Question

A ball of mass $m$ approaches a wall of mass $M$( $ > > m$ ) with a speed $4m{s^{ - 1}}$ along the normal to the wall. The speed of the wall is $1m{s^{ - 1}}$ towards the ball. Find the speed of the ball after an elastic collision with the wall.
A. $5m{s^{ - 1}}$ away from the wall
B. $3m{s^{ - 1}}$ away from the wall
C. $9m{s^{ - 1}}$ away from the wall
D. $6m{s^{ - 1}}$ away from the wall

Answer 1

Hint:-Here it is mentioned that the collision of the ball with the wall is elastic. For an elastic collision, the ratio of the relative velocity of separation to the relative velocity of approach will be equal to one. Since the mass of the wall is very much greater than the ball, its change in velocity can be assumed to be zero.

Formulas used:
The relative velocity of separation of two bodies is given by, ${v_{sep}} = {v_2} - {v_1}$ where ${v_1}$ is the velocity of the first body and ${v_2}$ is the velocity of the second body.
The relative velocity of approach of two bodies is given by, ${v_{app}} = {v_2} - {v_1}$ where ${v_1}$ is the velocity of the first body and ${v_2}$ is the velocity of the second body.

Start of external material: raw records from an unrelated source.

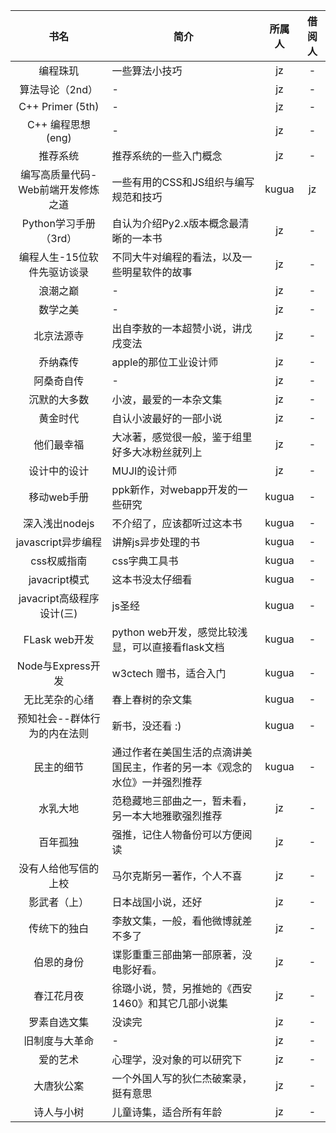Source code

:|书名|简介|所属人|借阅人|
|:--:|---|:----:|:--:|
|编程珠玑|一些算法小技巧|jz|-|
|算法导论（2nd）|-|jz|-|
|C++ Primer (5th)|-|jz|-|
|C++ 编程思想(eng)|-|jz|-|
|推荐系统|推荐系统的一些入门概念|jz|-|
|编写高质量代码-Web前端开发修炼之道|一些有用的CSS和JS组织与编写规范和技巧|kugua|jz|
|Python学习手册（3rd）|自认为介绍Py2.x版本概念最清晰的一本书|jz|-|
|编程人生-15位软件先驱访谈录|不同大牛对编程的看法，以及一些明星软件的故事|jz|-|
|浪潮之巅|-|jz|-|
|数学之美|-|jz|-|
|北京法源寺|出自李敖的一本超赞小说，讲戊戌变法|jz|-|
|乔纳森传|apple的那位工业设计师|jz|-|
|阿桑奇自传|-|jz|-|
|沉默的大多数|小波，最爱的一本杂文集|jz|-|
|黄金时代|自认小波最好的一部小说|jz|-|
|他们最幸福|大冰著，感觉很一般，鉴于组里好多大冰粉丝就列上|jz|-|
|设计中的设计|MUJI的设计师|jz|-|
|移动web手册|ppk新作，对webapp开发的一些研究|kugua|-|
|深入浅出nodejs|不介绍了，应该都听过这本书|kugua|-|
|javascript异步编程|讲解js异步处理的书|kugua|-|
|css权威指南|css字典工具书|kugua|-|
|javacript模式|这本书没太仔细看|kugua|-|
|javacript高级程序设计(三)|js圣经|kugua|-|
|FLask web开发|python web开发，感觉比较浅显，可以直接看flask文档|kugua|-|
|Node与Express开发|w3ctech 赠书，适合入门|kugua|-|
|无比芜杂的心绪|春上春树的杂文集|kugua|-|
|预知社会--群体行为的内在法则|新书，没还看 :)|kugua|-|
|民主的细节|通过作者在美国生活的点滴讲美国民主，作者的另一本《观念的水位》一并强烈推荐|kugua|-|
|水乳大地|范稳藏地三部曲之一，暂未看，另一本大地雅歌强烈推荐|jz|-|
|百年孤独|强推，记住人物备份可以方便阅读|jz|-|
|没有人给他写信的上校|马尔克斯另一著作，个人不喜|jz|-|
|影武者（上）|日本战国小说，还好|jz|-|
|传统下的独白|李敖文集，一般，看他微博就差不多了|jz|-|
|伯恩的身份|谍影重重三部曲第一部原著，没电影好看。|jz|-|
|春江花月夜|徐璐小说，赞，另推她的《西安1460》和其它几部小说集|jz|-|
|罗素自选文集|没读完|jz|-|
|旧制度与大革命|-|jz|-|
|爱的艺术|心理学，没对象的可以研究下|jz|-|
|大唐狄公案|一个外国人写的狄仁杰破案录，挺有意思|jz|-|
|诗人与小树|儿童诗集，适合所有年龄|jz|-|


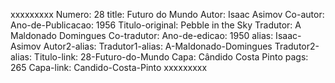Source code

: xxxxxxxxx
Numero: 28
title: Futuro do Mundo
Autor: Isaac Asimov
Co-autor: 
Ano-de-Publicacao: 1956
Titulo-original: Pebble in the Sky
Tradutor: A Maldonado Domingues
Co-tradutor: 
Ano-de-edicao: 1950
alias: Isaac-Asimov
Autor2-alias: 
Tradutor1-alias: A-Maldonado-Domingues
Tradutor2-alias: 
Titulo-link: 28-Futuro-do-Mundo
Capa: Cândido Costa Pinto
pags: 265
Capa-link: Candido-Costa-Pinto
xxxxxxxxx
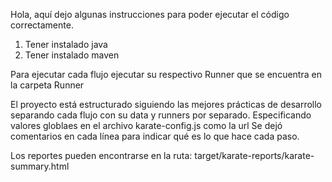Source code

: Hola, aquí dejo algunas instrucciones para poder ejecutar el código correctamente.

1. Tener instalado java
2. Tener instalado maven

Para ejecutar cada flujo ejecutar su respectivo Runner que se encuentra en la carpeta Runner

El proyecto está estructurado siguiendo las mejores prácticas de desarrollo separando cada flujo con su data y runners por separado. 
Especificando valores globlaes en el archivo karate-config.js como la url
Se dejó comentarios en cada línea para indicar qué es lo que hace cada paso.

Los reportes pueden encontrarse en la ruta: target/karate-reports/karate-summary.html
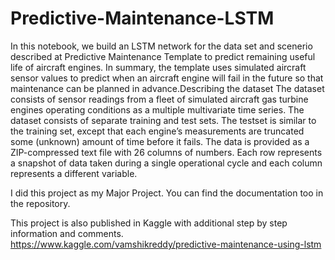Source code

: # Predictive-Maintenance-LSTM
In this notebook, we build an LSTM network for the data set and scenerio described at Predictive Maintenance Template to predict remaining useful life of aircraft engines. In summary, the template uses simulated aircraft sensor values to predict when an aircraft engine will fail in the future so that maintenance can be planned in advance.Describing the dataset
The dataset consists of sensor readings from a fleet of simulated aircraft gas turbine engines operating conditions as a multiple multivariate time series. The dataset consists of separate training and test sets. The testset is similar to the training set, except that each engine’s measurements are truncated some (unknown) amount of time before it fails. The data is provided as a ZIP-compressed text file with 26 columns of numbers. Each row represents a snapshot of data taken during a single operational cycle and each column represents a different variable.

I did this project as my Major Project. You can find the documentation too in the repository.

This project is also published in Kaggle with additional step by step information and comments.
https://www.kaggle.com/vamshikreddy/predictive-maintenance-using-lstm
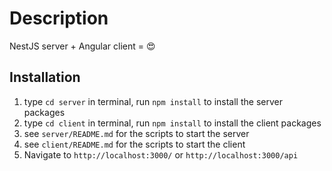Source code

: # Description

NestJS server + Angular client = 😍

## Installation

1. type `cd server` in terminal, run `npm install` to install the server packages
2. type `cd client` in terminal, run `npm install` to install the client packages
3. see `server/README.md` for the scripts to start the server
4. see `client/README.md` for the scripts to start the client
5. Navigate to `http://localhost:3000/` or `http://localhost:3000/api`
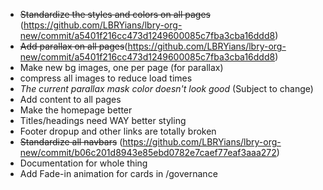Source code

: - ~~Standardize the styles and colors on all pages~~ (https://github.com/LBRYians/lbry-org-new/commit/a5401f216cc473d1249600085c7fba3cba16ddd8)
- ~~Add parallax on all pages~~(https://github.com/LBRYians/lbry-org-new/commit/a5401f216cc473d1249600085c7fba3cba16ddd8)
- Make new bg images, one per page (for parallax)
- compress all images to reduce load times
- *The current parallax mask color doesn't look good* (Subject to change)
- Add content to all pages
- Make the homepage better
- Titles/headings need WAY better styling
- Footer dropup and other links are totally broken
- ~~Standardize all navbars~~ (https://github.com/LBRYians/lbry-org-new/commit/b06c201d8943e85ebd0782e7caef77eaf3aaa272)
- Documentation for whole thing
- Add Fade-in animation for cards in /governance
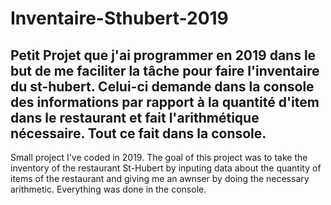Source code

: # Inventaire-Sthubert-2019
Petit Projet que j'ai programmer en 2019 dans le but de me faciliter la tâche pour faire 
l'inventaire du st-hubert. Celui-ci demande dans la console des informations par 
rapport à la quantité d'item dans le restaurant et fait l'arithmétique nécessaire.
Tout ce fait dans la console.
--------------
Small project I've coded in 2019. The goal of this project was to take the inventory of
the restaurant St-Hubert by inputing data about the quantity of items of the restaurant
and giving me an awnser by doing the necessary arithmetic. 
Everything was done in the console.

Complete step-by-step solution:
Step 1: Sketch a figure depicting the collision of the ball and the wall and list the parameters known from the question.

Figure 1 depicts the state of the system before collision and figure 2 depicts the state of the system after the collision.
The velocity with which the ball approaches is given to be ${v_{ball}} = 4m{s^{ - 1}}$ and the velocity with which the wall approaches is given to be ${v_{wall}} = 1{\text{m}}{{\text{s}}^{ - 1}}$ .
After the collision, the velocity of the wall does not change i.e., ${v_{wall}} = {v'_{wall}} = 1{\text{m}}{{\text{s}}^{ - 1}}$ .
Let ${v'_{ball}}$ be the velocity with which the ball moves after the collision.
Step 2: Express the relative velocity of approach and separation for the given collision.
The relative velocity of approach of the ball and the wall will be ${v_{app}} = {v_{ball}} - {v_{wall}}$ ------- (1).
Substituting for ${v_{ball}} = 4m{s^{ - 1}}$ and ${v_{wall}} = - 1{\text{m}}{{\text{s}}^{ - 1}}$ in equation (1) we get, ${v_{app}} = 4 - \left( { - 1} \right) = 5{\text{m}}{{\text{s}}^{ - 1}}$
Thus the relative velocity of approach is ${v_{app}} = 5{\text{m}}{{\text{s}}^{ - 1}}$ .
Now the relative velocity of separation of the ball and the wall will be ${v_{sep}} = {v'_{ball}} - {v'_{wall}}$ -------(2).
Substituting for ${v'_{wall}} = 1{\text{m}}{{\text{s}}^{ - 1}}$ in equation (2) we get, ${v_{sep}} = {v'_{ball}} - 1$
Thus the relative velocity of separation is ${v_{sep}} = {v'_{ball}} - 1$ .
Step 3: Express the ratio $\dfrac{{{v_{sep}}}}{{{v_{app}}}}$ for the elastic collision to find ${v'_{ball}}$ .
Now the ratio of the relative velocity of separation to the relative velocity of approach of the above mentioned elastic collision can be expressed as $\dfrac{{{v_{sep}}}}{{{v_{app}}}} = 1$ ------- (3)
Substituting for ${v_{app}} = 5{\text{m}}{{\text{s}}^{ - 1}}$ and ${v_{sep}} = {v'_{ball}} + 1$ in equation (3) we get, $\dfrac{{{{v'}_{ball}} + 1}}{5} = 1$
$ \Rightarrow {v'_{ball}} = 5 + 1 = 6{\text{m}}{{\text{s}}^{ - 1}}$
Thus the velocity of the ball after the collision is ${v'_{ball}} = 6{\text{m}}{{\text{s}}^{ - 1}}$ and it moves away from the wall.
So the correct option is D.
Additional information: The ratio $\dfrac{{{v_{sep}}}}{{{v_{app}}}}$ is referred to as the coefficient of restitution and is denoted by $e$. It is a number which determines the amount of kinetic energy lost during a collision. For a perfectly inelastic collision, $e = 0$ .

Note:- Here the ball is considered to move in the positive x-direction as it approaches the wall to collide with it, whereas the wall moves in the negative x-direction. So we substitute ${v_{wall}} = - 1{\text{m}}{{\text{s}}^{ - 1}}$ in equation (1). After the collision, the wall moves with the same velocity in the positive x-direction and so we substitute ${v_{wall}} = 1{\text{m}}{{\text{s}}^{ - 1}}$ in equation (2).